:: What you have to do ::
Your answer should be every line below that includes the word "const".
——————
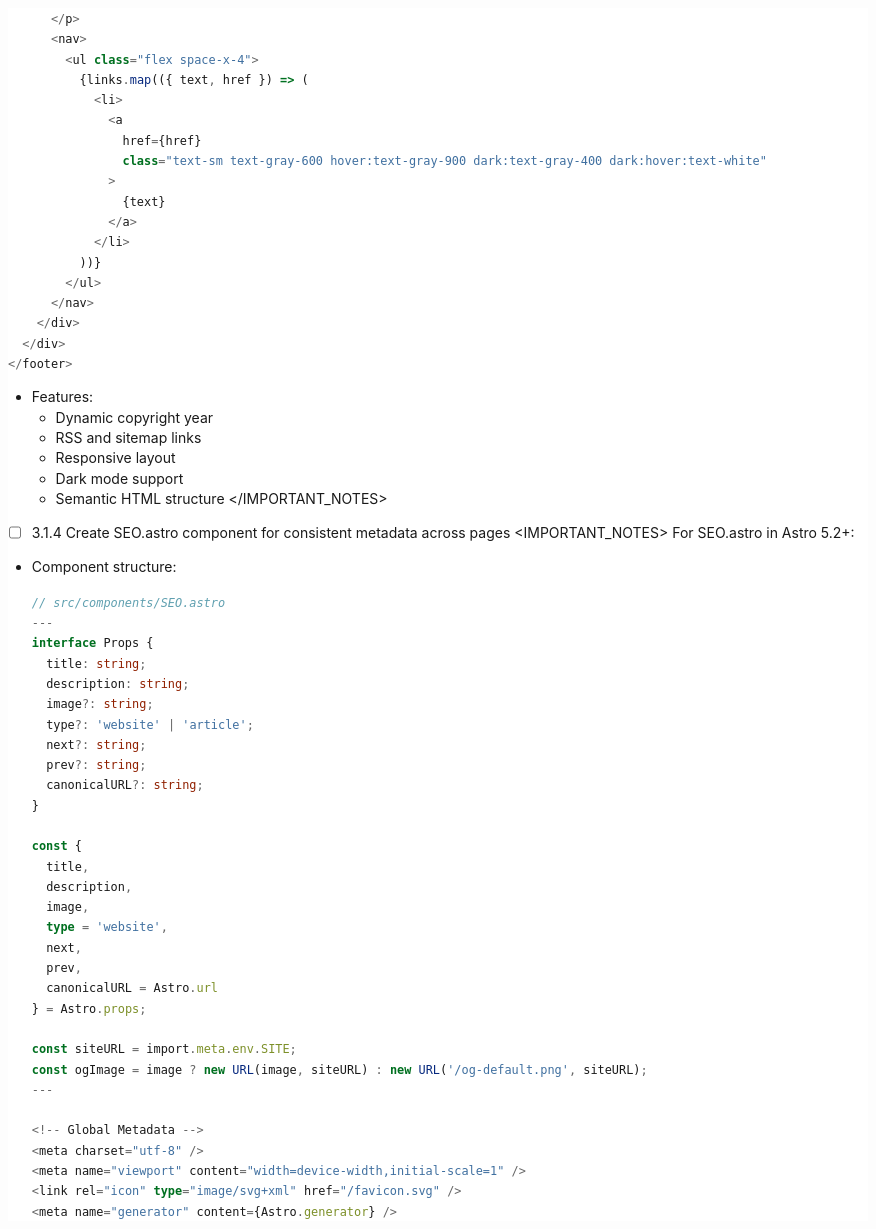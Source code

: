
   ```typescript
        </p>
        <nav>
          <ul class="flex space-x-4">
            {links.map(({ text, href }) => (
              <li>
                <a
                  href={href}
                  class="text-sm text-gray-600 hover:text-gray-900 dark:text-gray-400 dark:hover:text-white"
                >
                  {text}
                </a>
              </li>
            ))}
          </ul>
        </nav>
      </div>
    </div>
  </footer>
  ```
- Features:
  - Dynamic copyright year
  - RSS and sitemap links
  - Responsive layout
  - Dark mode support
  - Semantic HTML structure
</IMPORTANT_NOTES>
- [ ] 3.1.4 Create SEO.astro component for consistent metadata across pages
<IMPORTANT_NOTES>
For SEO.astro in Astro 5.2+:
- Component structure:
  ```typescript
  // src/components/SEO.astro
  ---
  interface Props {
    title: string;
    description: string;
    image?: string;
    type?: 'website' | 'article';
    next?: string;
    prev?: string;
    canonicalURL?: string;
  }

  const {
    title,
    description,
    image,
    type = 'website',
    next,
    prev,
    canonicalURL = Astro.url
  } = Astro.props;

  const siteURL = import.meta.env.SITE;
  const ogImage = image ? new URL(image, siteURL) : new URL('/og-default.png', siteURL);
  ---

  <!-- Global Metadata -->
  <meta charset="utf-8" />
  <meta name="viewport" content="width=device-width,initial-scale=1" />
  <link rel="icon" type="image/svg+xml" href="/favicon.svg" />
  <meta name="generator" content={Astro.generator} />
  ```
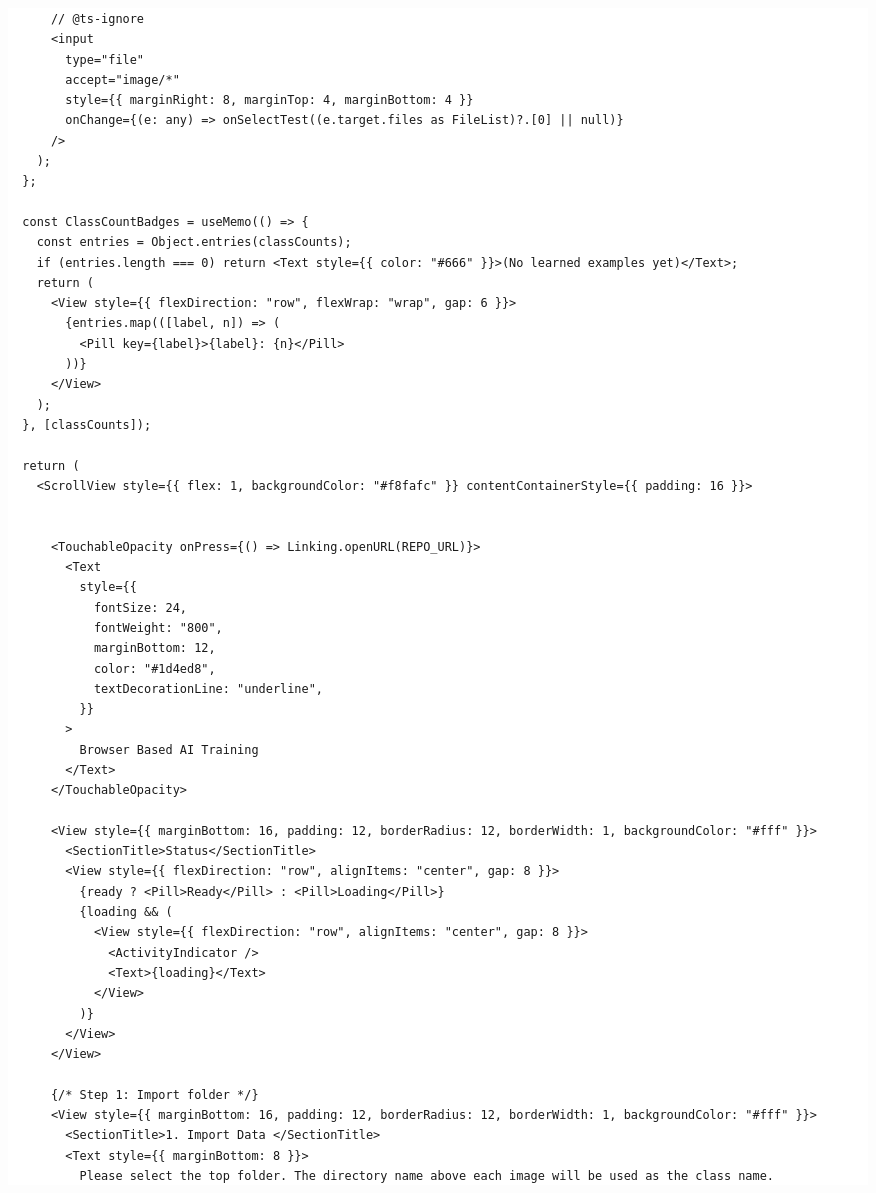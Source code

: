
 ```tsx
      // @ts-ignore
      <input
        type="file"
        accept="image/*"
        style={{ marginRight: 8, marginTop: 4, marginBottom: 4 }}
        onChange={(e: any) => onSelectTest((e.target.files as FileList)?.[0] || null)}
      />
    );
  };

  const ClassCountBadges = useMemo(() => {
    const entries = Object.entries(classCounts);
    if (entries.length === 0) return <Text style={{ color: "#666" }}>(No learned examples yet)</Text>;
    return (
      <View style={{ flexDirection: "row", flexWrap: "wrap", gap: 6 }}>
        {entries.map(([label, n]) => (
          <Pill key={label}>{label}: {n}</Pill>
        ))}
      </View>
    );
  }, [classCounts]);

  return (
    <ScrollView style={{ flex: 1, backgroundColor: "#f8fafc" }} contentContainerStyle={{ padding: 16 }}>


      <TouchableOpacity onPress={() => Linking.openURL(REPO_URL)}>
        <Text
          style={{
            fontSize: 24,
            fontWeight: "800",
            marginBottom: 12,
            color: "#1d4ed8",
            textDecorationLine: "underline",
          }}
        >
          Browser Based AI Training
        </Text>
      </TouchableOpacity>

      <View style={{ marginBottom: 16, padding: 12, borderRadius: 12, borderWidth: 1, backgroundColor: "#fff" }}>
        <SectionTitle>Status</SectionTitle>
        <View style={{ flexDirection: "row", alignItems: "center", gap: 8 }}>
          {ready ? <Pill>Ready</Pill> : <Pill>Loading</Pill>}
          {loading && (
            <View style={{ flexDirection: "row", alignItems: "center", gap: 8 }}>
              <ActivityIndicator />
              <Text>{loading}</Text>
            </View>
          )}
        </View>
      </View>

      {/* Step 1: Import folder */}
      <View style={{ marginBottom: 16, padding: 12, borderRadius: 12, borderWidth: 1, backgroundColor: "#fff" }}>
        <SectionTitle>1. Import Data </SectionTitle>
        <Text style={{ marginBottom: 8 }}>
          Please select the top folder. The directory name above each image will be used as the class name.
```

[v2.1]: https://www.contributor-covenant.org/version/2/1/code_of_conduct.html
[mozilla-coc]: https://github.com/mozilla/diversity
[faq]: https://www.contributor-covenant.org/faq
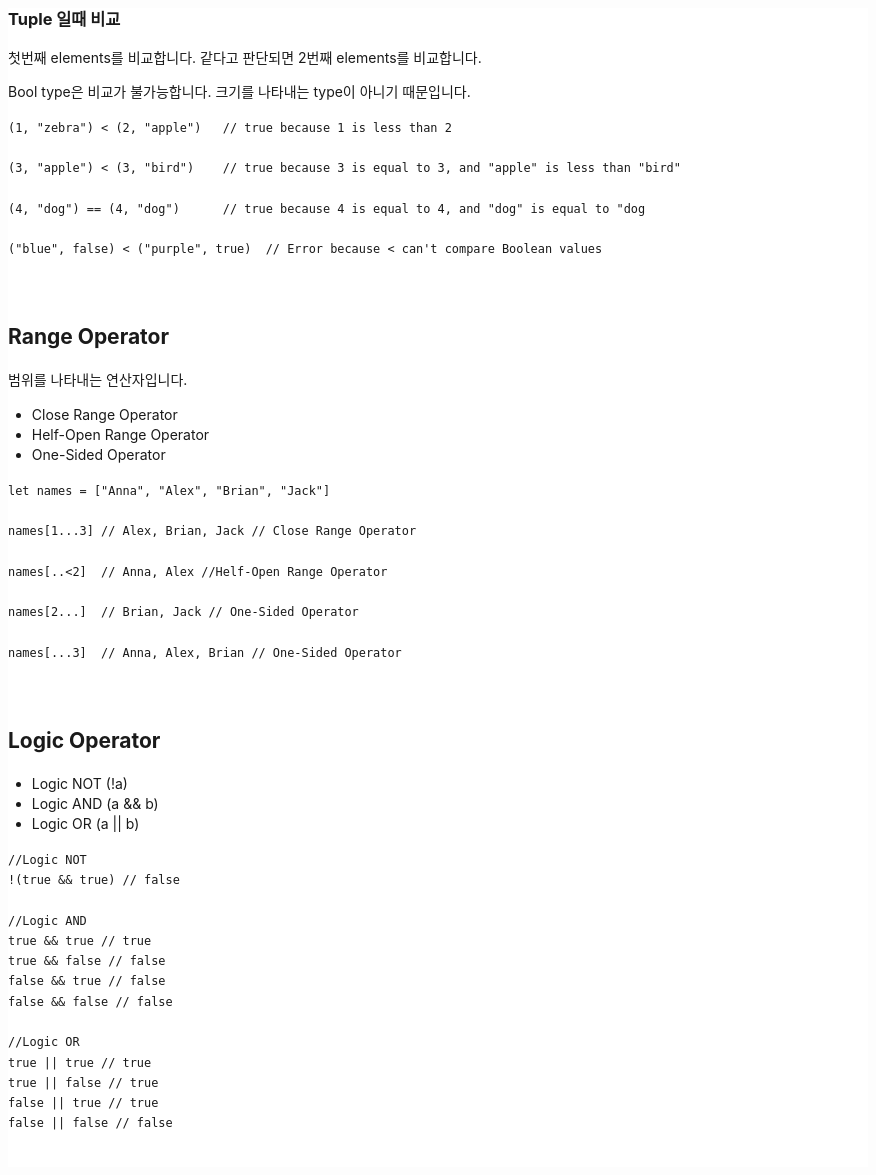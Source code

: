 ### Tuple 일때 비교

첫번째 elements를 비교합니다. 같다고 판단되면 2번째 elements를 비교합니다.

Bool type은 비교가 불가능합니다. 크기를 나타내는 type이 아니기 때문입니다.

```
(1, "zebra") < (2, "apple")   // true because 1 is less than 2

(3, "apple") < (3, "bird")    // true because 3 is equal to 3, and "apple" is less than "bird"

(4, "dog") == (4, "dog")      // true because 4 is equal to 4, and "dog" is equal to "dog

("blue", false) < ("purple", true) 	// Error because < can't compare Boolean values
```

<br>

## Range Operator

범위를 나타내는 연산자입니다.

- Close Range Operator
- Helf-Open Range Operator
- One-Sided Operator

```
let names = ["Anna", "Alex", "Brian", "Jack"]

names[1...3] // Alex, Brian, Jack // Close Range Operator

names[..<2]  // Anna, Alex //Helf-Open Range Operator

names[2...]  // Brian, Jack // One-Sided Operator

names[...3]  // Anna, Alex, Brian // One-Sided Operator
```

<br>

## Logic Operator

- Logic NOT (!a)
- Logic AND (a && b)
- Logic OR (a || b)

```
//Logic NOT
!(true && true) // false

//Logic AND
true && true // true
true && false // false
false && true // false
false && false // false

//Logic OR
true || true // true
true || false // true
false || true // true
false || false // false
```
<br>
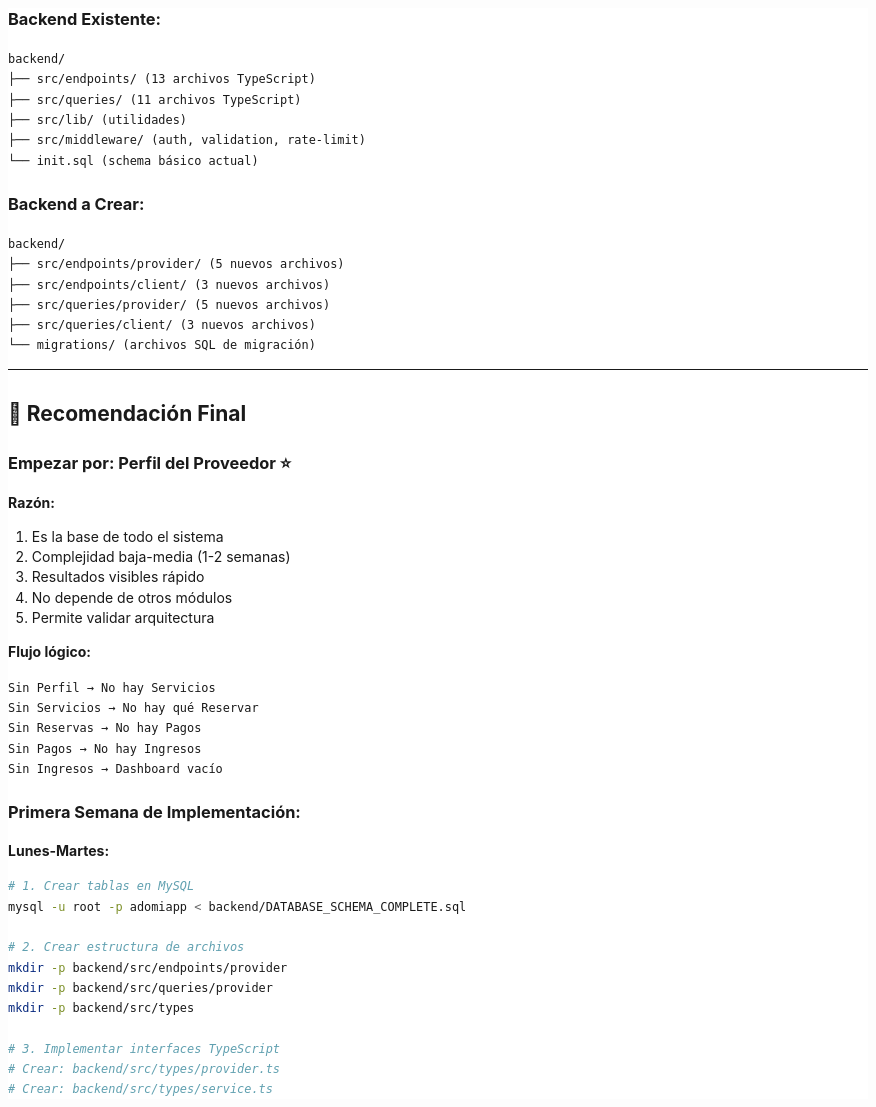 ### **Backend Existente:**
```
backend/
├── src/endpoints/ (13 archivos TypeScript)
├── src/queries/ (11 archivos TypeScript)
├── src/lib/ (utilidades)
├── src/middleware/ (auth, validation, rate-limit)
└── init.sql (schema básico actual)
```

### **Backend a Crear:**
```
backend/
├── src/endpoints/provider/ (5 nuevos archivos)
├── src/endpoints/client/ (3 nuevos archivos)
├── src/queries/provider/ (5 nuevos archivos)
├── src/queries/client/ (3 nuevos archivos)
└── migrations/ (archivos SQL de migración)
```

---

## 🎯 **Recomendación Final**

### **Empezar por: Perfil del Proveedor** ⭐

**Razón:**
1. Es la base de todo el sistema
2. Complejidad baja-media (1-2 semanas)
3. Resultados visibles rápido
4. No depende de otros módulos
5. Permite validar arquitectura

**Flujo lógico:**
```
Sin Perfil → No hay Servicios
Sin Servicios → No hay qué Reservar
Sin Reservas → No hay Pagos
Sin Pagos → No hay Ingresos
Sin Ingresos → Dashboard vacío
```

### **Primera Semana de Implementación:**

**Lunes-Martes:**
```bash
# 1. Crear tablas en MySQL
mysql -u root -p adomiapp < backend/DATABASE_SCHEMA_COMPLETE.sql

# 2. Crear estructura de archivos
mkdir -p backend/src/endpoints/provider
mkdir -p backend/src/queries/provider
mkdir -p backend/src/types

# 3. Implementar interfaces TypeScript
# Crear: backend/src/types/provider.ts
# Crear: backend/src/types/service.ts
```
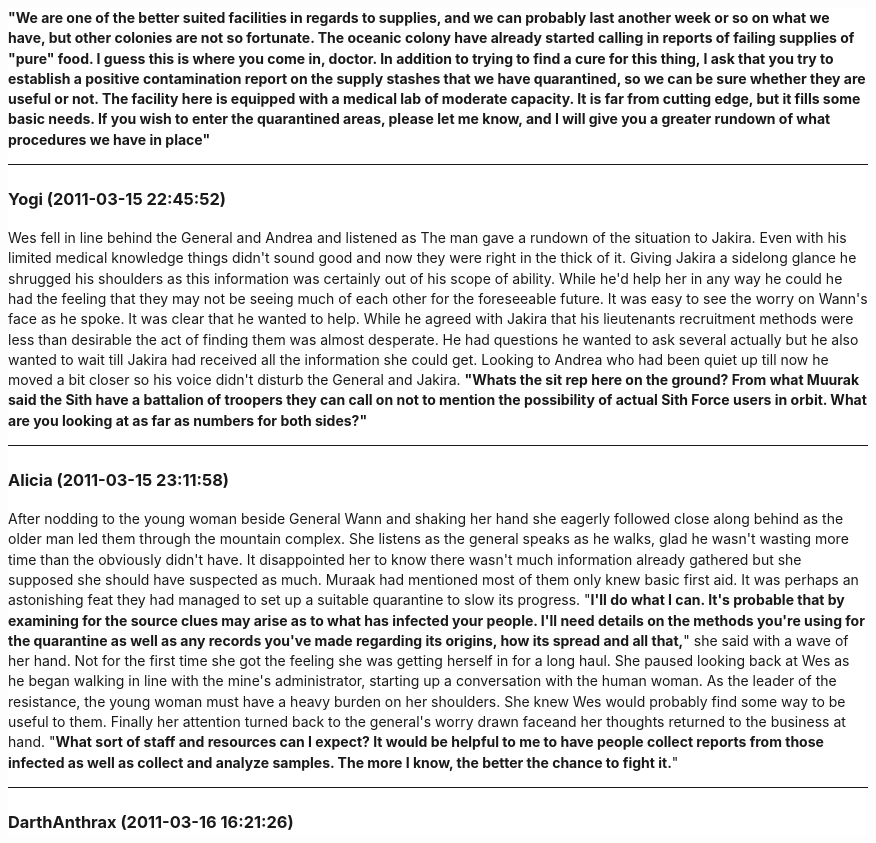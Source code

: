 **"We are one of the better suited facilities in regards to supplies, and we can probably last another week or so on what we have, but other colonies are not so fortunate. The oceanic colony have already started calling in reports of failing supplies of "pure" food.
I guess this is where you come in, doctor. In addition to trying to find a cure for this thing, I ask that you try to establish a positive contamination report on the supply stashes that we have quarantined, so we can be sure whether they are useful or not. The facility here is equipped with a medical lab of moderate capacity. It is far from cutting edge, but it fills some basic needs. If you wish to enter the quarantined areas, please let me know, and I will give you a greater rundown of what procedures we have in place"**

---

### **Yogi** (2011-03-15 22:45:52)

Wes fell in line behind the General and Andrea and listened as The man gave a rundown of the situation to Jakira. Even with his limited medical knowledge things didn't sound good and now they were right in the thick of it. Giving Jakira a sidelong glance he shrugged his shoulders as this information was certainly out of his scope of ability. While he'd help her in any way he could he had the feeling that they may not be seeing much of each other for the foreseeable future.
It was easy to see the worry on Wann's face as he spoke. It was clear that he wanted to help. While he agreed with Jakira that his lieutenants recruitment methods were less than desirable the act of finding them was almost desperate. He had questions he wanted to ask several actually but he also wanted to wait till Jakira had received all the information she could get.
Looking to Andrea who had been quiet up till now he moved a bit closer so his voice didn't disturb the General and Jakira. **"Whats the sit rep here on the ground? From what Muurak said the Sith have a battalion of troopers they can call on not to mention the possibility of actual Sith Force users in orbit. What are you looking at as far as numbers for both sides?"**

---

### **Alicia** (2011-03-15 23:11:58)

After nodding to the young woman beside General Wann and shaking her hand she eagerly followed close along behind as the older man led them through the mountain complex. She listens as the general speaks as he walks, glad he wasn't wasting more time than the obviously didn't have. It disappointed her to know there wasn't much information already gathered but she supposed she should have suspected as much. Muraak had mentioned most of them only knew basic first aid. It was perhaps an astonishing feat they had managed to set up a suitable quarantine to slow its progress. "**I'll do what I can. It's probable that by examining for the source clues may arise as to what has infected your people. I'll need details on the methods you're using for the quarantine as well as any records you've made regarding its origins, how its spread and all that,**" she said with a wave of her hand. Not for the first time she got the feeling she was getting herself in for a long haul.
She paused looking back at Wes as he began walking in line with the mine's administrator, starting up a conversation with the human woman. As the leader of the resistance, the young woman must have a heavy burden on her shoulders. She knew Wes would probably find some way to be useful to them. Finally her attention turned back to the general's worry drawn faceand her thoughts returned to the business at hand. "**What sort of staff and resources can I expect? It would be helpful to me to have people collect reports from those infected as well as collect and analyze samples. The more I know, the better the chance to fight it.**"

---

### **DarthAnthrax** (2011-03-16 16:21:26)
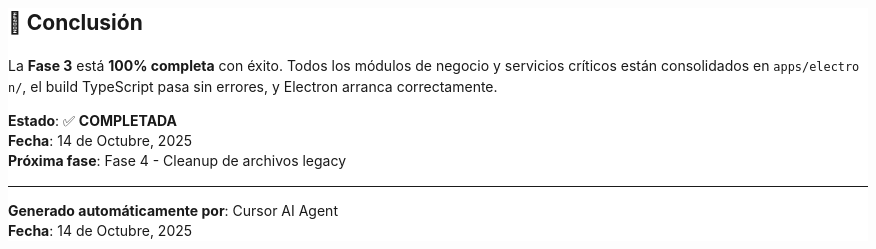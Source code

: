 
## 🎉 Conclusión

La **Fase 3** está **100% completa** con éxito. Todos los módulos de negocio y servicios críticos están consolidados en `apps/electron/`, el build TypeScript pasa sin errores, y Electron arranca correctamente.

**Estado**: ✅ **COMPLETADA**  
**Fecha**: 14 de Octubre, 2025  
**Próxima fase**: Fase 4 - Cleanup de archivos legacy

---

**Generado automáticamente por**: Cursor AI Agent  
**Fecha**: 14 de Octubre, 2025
——————
:: Exercise response ::
  const {
  const siteURL = import.meta.env.SITE;
  const ogImage = image ? new URL(image, siteURL) : new URL('/og-default.png', siteURL);
  const ClassCountBadges = useMemo(() => {
    const entries = Object.entries(classCounts);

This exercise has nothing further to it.